**Problem:** Look below for the line with "it is, it binds the name". Extract that line and each one after it through the last, word for word.

[Data items]
□ □ □ □ □
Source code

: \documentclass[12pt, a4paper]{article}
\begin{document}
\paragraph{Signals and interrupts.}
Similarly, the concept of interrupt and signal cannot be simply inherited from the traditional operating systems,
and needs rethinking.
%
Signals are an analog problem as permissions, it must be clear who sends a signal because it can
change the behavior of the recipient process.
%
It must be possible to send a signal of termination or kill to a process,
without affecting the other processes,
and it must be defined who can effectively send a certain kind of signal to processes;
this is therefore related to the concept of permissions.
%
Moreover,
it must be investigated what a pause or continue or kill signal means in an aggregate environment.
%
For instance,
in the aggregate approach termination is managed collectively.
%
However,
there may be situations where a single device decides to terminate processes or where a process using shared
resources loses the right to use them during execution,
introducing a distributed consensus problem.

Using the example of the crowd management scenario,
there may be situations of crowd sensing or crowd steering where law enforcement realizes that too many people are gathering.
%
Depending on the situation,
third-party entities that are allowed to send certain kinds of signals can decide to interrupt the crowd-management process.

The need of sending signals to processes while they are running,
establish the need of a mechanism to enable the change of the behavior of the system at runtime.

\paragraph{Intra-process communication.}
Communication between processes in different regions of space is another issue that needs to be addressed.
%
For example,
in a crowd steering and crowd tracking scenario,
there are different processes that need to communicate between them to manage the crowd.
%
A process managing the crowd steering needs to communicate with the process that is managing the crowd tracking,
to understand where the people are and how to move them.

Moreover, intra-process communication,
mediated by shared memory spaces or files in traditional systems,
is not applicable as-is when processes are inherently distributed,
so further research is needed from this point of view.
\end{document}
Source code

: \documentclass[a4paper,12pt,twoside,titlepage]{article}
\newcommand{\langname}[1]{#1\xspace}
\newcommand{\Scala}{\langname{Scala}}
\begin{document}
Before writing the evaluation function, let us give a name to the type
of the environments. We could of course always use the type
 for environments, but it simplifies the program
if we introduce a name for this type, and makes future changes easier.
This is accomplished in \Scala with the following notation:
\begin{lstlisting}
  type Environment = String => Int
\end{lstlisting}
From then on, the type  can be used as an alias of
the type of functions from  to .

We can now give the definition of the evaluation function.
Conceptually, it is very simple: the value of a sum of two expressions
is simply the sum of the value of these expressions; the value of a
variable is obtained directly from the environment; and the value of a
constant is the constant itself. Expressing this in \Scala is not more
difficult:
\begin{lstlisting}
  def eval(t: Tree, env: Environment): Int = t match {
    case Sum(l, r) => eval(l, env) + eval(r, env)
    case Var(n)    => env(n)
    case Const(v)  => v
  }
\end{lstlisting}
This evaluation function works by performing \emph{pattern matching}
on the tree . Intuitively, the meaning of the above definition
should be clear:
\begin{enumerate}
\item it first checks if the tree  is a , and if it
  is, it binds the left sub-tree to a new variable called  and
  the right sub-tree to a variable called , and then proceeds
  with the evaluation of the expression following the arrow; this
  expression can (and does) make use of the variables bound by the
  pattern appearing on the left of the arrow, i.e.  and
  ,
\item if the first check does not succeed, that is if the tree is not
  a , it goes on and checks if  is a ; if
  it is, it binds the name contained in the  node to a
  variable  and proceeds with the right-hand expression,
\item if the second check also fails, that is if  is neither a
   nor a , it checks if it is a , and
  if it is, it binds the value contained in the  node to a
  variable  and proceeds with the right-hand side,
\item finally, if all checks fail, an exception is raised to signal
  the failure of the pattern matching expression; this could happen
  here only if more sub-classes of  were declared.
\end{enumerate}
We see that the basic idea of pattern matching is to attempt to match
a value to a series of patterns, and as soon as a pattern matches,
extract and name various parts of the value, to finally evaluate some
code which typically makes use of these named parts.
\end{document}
□ □ □ □ □
**Response below:**
  it is, it binds the name contained in the  node to a
  variable  and proceeds with the right-hand expression,
\item if the second check also fails, that is if  is neither a
   nor a , it checks if it is a , and
  if it is, it binds the value contained in the  node to a
  variable  and proceeds with the right-hand side,
\item finally, if all checks fail, an exception is raised to signal
  the failure of the pattern matching expression; this could happen
  here only if more sub-classes of  were declared.
\end{enumerate}
We see that the basic idea of pattern matching is to attempt to match
a value to a series of patterns, and as soon as a pattern matches,
extract and name various parts of the value, to finally evaluate some
code which typically makes use of these named parts.
\end{document}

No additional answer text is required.